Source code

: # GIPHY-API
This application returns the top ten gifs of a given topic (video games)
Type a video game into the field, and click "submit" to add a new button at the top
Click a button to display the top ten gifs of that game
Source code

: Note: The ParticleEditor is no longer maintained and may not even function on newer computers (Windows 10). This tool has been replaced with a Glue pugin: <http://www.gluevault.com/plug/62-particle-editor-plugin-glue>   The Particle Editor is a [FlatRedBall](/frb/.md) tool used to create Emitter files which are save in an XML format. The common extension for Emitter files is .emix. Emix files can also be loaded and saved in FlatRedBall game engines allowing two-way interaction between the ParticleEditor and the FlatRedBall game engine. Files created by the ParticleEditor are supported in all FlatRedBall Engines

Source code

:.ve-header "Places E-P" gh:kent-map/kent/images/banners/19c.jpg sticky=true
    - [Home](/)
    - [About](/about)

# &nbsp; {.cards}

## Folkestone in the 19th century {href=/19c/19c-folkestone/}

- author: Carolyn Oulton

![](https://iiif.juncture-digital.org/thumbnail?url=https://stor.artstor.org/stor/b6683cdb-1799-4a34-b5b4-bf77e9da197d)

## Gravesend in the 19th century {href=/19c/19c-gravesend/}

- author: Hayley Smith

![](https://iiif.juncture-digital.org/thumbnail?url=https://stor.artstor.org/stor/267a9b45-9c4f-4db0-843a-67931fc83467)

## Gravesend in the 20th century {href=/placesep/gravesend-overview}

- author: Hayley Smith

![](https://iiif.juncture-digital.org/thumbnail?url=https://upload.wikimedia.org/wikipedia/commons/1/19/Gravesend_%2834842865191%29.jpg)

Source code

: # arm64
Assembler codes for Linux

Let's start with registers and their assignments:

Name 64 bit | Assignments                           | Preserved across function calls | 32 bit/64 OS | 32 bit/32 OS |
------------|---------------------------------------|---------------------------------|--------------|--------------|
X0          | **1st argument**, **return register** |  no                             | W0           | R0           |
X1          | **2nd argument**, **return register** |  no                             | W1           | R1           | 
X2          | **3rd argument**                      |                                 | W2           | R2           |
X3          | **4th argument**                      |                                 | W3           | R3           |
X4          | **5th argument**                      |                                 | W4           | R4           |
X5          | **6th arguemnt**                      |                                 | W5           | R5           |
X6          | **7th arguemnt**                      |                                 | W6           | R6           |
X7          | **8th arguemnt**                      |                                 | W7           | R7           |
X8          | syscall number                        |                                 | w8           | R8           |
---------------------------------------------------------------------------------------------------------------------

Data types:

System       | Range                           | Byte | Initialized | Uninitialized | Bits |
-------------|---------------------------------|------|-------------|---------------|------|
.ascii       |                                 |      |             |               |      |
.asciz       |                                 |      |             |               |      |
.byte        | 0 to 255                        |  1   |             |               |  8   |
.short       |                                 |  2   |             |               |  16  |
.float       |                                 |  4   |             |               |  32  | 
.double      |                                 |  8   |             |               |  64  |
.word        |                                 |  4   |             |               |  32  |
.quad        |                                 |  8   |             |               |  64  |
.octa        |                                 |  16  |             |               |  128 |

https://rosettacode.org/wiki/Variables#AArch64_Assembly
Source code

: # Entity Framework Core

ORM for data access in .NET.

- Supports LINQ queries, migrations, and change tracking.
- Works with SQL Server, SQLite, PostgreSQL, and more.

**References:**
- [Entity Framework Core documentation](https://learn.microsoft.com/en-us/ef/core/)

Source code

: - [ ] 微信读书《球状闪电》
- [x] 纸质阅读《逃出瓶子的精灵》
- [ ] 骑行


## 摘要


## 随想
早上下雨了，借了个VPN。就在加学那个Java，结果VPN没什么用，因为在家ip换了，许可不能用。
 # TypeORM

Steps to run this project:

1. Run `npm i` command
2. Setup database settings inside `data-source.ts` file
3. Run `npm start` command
::::
• TASK BRIEF:
The entries above must be retyped exactly, down to the last character.

• COMPLETED TASK:
Source code

: # GIPHY-API
This application returns the top ten gifs of a given topic (video games)
Type a video game into the field, and click "submit" to add a new button at the top
Click a button to display the top ten gifs of that game
Source code

: Note: The ParticleEditor is no longer maintained and may not even function on newer computers (Windows 10). This tool has been replaced with a Glue pugin: <http://www.gluevault.com/plug/62-particle-editor-plugin-glue>   The Particle Editor is a [FlatRedBall](/frb/.md) tool used to create Emitter files which are save in an XML format. The common extension for Emitter files is .emix. Emix files can also be loaded and saved in FlatRedBall game engines allowing two-way interaction between the ParticleEditor and the FlatRedBall game engine. Files created by the ParticleEditor are supported in all FlatRedBall Engines

Source code

:.ve-header "Places E-P" gh:kent-map/kent/images/banners/19c.jpg sticky=true
    - [Home](/)
    - [About](/about)

# &nbsp; {.cards}

## Folkestone in the 19th century {href=/19c/19c-folkestone/}

- author: Carolyn Oulton

![](https://iiif.juncture-digital.org/thumbnail?url=https://stor.artstor.org/stor/b6683cdb-1799-4a34-b5b4-bf77e9da197d)

## Gravesend in the 19th century {href=/19c/19c-gravesend/}

- author: Hayley Smith

![](https://iiif.juncture-digital.org/thumbnail?url=https://stor.artstor.org/stor/267a9b45-9c4f-4db0-843a-67931fc83467)

## Gravesend in the 20th century {href=/placesep/gravesend-overview}

- author: Hayley Smith

![](https://iiif.juncture-digital.org/thumbnail?url=https://upload.wikimedia.org/wikipedia/commons/1/19/Gravesend_%2834842865191%29.jpg)

Source code

: # arm64
Assembler codes for Linux

Let's start with registers and their assignments:

Name 64 bit | Assignments                           | Preserved across function calls | 32 bit/64 OS | 32 bit/32 OS |
------------|---------------------------------------|---------------------------------|--------------|--------------|
X0          | **1st argument**, **return register** |  no                             | W0           | R0           |
X1          | **2nd argument**, **return register** |  no                             | W1           | R1           | 
X2          | **3rd argument**                      |                                 | W2           | R2           |
X3          | **4th argument**                      |                                 | W3           | R3           |
X4          | **5th argument**                      |                                 | W4           | R4           |
X5          | **6th arguemnt**                      |                                 | W5           | R5           |
X6          | **7th arguemnt**                      |                                 | W6           | R6           |
X7          | **8th arguemnt**                      |                                 | W7           | R7           |
X8          | syscall number                        |                                 | w8           | R8           |
---------------------------------------------------------------------------------------------------------------------

Data types:

System       | Range                           | Byte | Initialized | Uninitialized | Bits |
-------------|---------------------------------|------|-------------|---------------|------|
.ascii       |                                 |      |             |               |      |
.asciz       |                                 |      |             |               |      |
.byte        | 0 to 255                        |  1   |             |               |  8   |
.short       |                                 |  2   |             |               |  16  |
.float       |                                 |  4   |             |               |  32  | 
.double      |                                 |  8   |             |               |  64  |
.word        |                                 |  4   |             |               |  32  |
.quad        |                                 |  8   |             |               |  64  |
.octa        |                                 |  16  |             |               |  128 |

https://rosettacode.org/wiki/Variables#AArch64_Assembly
Source code

: # Entity Framework Core

ORM for data access in .NET.

- Supports LINQ queries, migrations, and change tracking.
- Works with SQL Server, SQLite, PostgreSQL, and more.

**References:**
- [Entity Framework Core documentation](https://learn.microsoft.com/en-us/ef/core/)

Source code

: - [ ] 微信读书《球状闪电》
- [x] 纸质阅读《逃出瓶子的精灵》
- [ ] 骑行


## 摘要


## 随想
早上下雨了，借了个VPN。就在加学那个Java，结果VPN没什么用，因为在家ip换了，许可不能用。
 # TypeORM

Steps to run this project:

1. Run `npm i` command
2. Setup database settings inside `data-source.ts` file
3. Run `npm start` command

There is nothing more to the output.